I don't think there were any solid plans to ever bring together Bill Evans, Jim Hall, Zoot Sims, Ron Carter and Philly Joe Jones in a working band, but wouldn't that assemblage of like-minded players have been something to experience? A tantalizing taste of what could have been can be found on the handful of tracks that this ad-hoc quintet recorded in 1962. Evans rarely employed a horn (be it saxophone, trumpet or, in that very special case, harmonica, as played by Toots Theilemans on the 1978 Affinity album) for his own recording sessions. Although there are numerous examples of his inspired interaction with horn men throughout his early career, by the time he starting running the show in 1959, Evans was loath to bring in extra artillery. And for good reason; apart from Affinity, few of his albums featuring expanded ensembles really comes off. Evans had refined the trio format to a fine art and interlopers seemed to upset the calibrated balance. Something tells me he was also a creature of habit who enjoyed the comfort zone of the compact threesome.
This session, unreleased at the time, is a noteworthy exception. Sims is the perfect saxophonist for Evans, a lyrical, melody-obsessed improviser who mates a gorgeous tone with virile, yet always relaxed, swing. And, as an older stylist who grew up worshipping at the altars of Lester Young and Ben Webster, Sims was anything but a frenetic hard bopper. Although obviously touched by bop, Sim's closest allegiance was to the rhythmic verities of the swing era, a grounded approach that suits Evans well.

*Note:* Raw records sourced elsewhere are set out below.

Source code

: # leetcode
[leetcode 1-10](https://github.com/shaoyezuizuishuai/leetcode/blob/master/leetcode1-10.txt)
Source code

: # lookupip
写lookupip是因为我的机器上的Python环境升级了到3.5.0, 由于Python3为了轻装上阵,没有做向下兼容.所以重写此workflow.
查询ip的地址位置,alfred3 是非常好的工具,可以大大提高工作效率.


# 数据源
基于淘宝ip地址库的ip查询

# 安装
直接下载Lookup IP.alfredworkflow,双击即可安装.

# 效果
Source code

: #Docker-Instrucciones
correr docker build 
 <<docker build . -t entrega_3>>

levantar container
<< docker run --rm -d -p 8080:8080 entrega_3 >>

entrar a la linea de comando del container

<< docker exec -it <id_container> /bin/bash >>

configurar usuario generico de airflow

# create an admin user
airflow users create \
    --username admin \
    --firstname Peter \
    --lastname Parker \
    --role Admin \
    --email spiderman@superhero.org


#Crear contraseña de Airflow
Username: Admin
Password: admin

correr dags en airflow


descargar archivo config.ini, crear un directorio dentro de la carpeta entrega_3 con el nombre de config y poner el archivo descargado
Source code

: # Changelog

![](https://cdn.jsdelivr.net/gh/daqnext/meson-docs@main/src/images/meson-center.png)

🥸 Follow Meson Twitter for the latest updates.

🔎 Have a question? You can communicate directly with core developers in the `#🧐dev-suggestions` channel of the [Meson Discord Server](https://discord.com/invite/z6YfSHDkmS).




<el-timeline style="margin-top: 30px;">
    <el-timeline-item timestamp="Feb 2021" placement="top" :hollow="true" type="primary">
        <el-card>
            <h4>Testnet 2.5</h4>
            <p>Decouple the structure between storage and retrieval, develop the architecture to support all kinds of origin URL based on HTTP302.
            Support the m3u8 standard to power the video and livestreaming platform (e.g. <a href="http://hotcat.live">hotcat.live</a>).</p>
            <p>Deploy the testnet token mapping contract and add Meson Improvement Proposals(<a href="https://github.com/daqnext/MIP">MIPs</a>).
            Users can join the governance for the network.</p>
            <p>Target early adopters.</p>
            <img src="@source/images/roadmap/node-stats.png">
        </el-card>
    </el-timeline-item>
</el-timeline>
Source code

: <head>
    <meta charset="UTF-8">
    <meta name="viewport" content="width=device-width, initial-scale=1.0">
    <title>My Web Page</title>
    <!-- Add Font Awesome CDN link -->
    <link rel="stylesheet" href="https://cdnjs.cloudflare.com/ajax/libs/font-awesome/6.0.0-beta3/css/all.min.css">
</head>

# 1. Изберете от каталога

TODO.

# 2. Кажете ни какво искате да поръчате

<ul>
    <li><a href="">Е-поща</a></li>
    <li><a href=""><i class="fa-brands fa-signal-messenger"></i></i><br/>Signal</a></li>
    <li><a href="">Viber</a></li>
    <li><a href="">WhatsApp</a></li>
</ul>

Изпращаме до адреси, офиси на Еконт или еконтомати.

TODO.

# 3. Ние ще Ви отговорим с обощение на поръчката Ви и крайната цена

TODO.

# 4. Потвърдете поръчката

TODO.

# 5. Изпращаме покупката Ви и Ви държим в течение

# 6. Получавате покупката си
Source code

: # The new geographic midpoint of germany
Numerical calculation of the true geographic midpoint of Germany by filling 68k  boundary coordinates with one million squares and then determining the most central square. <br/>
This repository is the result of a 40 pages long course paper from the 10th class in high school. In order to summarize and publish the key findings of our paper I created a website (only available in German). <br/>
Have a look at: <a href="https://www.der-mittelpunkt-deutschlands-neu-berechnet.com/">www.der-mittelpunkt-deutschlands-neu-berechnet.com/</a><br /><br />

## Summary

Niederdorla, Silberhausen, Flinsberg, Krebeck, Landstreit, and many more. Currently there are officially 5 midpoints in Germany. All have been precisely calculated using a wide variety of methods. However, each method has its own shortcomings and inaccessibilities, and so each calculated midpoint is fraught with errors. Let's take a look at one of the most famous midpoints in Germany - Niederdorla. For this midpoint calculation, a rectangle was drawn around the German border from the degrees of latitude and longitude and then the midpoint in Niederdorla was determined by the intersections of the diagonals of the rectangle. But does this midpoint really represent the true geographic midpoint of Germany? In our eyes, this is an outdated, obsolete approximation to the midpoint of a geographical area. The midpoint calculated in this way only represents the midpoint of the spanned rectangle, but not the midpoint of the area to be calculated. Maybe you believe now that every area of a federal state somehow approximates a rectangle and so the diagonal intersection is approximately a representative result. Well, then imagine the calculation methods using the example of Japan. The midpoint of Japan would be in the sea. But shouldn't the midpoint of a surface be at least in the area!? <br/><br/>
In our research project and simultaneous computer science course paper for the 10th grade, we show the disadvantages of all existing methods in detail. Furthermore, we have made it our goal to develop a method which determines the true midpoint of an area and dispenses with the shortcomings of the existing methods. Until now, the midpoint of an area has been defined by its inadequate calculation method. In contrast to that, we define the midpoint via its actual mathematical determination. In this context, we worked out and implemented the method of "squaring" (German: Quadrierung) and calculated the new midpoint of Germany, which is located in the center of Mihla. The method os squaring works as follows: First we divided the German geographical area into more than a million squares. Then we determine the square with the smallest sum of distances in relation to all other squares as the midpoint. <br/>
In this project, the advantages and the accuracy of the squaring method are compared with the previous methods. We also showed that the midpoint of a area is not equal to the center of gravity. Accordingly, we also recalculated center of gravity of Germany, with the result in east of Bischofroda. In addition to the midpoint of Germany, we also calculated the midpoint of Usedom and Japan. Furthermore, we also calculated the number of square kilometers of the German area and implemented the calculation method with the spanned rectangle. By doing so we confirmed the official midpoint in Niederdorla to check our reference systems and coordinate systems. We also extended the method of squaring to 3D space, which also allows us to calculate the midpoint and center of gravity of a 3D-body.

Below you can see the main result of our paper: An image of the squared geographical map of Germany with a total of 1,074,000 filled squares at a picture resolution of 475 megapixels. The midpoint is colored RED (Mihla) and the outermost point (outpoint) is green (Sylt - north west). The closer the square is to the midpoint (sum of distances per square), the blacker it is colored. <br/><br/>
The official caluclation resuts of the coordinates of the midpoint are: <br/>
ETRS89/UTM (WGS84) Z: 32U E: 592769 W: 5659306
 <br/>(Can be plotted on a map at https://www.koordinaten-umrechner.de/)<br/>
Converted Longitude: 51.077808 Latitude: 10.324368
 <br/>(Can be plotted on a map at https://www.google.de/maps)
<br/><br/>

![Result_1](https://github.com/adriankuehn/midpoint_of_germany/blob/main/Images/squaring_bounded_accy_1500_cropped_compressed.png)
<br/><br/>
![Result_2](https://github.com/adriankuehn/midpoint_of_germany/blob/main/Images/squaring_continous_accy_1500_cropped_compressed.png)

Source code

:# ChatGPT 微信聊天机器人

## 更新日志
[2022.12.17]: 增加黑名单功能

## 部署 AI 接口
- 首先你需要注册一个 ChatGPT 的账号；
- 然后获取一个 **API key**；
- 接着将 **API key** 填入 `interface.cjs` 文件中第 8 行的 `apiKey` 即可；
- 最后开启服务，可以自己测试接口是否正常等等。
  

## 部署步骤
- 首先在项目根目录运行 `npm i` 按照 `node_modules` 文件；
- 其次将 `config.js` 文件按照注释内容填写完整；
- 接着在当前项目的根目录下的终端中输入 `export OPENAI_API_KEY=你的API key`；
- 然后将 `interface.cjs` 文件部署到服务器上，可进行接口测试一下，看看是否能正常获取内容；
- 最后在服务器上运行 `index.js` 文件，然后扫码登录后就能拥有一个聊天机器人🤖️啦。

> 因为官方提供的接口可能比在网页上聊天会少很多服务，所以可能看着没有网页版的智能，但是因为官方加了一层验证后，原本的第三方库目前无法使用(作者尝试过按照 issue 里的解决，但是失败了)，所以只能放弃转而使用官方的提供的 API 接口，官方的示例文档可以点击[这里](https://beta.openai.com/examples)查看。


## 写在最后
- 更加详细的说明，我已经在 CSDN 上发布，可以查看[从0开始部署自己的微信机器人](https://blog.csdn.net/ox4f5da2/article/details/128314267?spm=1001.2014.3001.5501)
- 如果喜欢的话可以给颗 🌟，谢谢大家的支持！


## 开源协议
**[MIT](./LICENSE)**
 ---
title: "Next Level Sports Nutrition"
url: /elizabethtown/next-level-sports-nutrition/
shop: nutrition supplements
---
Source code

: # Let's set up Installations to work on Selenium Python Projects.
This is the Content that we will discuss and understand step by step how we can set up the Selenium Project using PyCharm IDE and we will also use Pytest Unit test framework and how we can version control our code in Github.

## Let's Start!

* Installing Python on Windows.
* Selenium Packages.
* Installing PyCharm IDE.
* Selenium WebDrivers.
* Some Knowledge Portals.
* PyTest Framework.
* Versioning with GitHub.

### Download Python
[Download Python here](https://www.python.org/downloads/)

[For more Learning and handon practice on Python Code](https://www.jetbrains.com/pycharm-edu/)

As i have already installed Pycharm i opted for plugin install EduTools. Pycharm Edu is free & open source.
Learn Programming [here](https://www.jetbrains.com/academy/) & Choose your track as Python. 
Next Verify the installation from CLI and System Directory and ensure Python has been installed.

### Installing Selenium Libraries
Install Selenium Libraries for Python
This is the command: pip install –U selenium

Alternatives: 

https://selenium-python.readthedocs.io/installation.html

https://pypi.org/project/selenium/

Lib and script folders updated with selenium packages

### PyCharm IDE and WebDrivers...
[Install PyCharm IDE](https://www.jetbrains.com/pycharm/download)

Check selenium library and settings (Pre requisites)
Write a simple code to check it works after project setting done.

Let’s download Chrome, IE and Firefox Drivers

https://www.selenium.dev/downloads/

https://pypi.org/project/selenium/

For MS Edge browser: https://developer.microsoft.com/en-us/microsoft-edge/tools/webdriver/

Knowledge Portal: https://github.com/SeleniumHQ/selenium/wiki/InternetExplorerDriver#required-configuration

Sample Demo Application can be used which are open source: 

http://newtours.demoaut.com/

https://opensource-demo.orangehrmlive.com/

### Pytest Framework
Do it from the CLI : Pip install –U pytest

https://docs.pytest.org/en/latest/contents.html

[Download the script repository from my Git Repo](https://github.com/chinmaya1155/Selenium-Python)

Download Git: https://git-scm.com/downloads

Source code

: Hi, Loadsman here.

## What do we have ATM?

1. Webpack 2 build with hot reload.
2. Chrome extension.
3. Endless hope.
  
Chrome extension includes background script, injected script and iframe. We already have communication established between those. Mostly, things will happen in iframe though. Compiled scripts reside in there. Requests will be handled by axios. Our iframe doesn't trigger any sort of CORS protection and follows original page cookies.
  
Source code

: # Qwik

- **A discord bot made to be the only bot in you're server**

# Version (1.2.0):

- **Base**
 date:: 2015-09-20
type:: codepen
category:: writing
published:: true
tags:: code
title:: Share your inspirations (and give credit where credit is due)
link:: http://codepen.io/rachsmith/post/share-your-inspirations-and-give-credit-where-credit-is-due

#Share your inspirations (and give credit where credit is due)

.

Could this band have existed outside the controlled walls of a recording studio? Considering that -- as far as I know -- Carter was the only ensemble member who wasn't either plagued by drugs, drink or both, the chances of success might have been slim. Let's just be thankful we've got what we've got and cherish it.
The seven tunes (one in two takes) can be found on the album Loose Blues.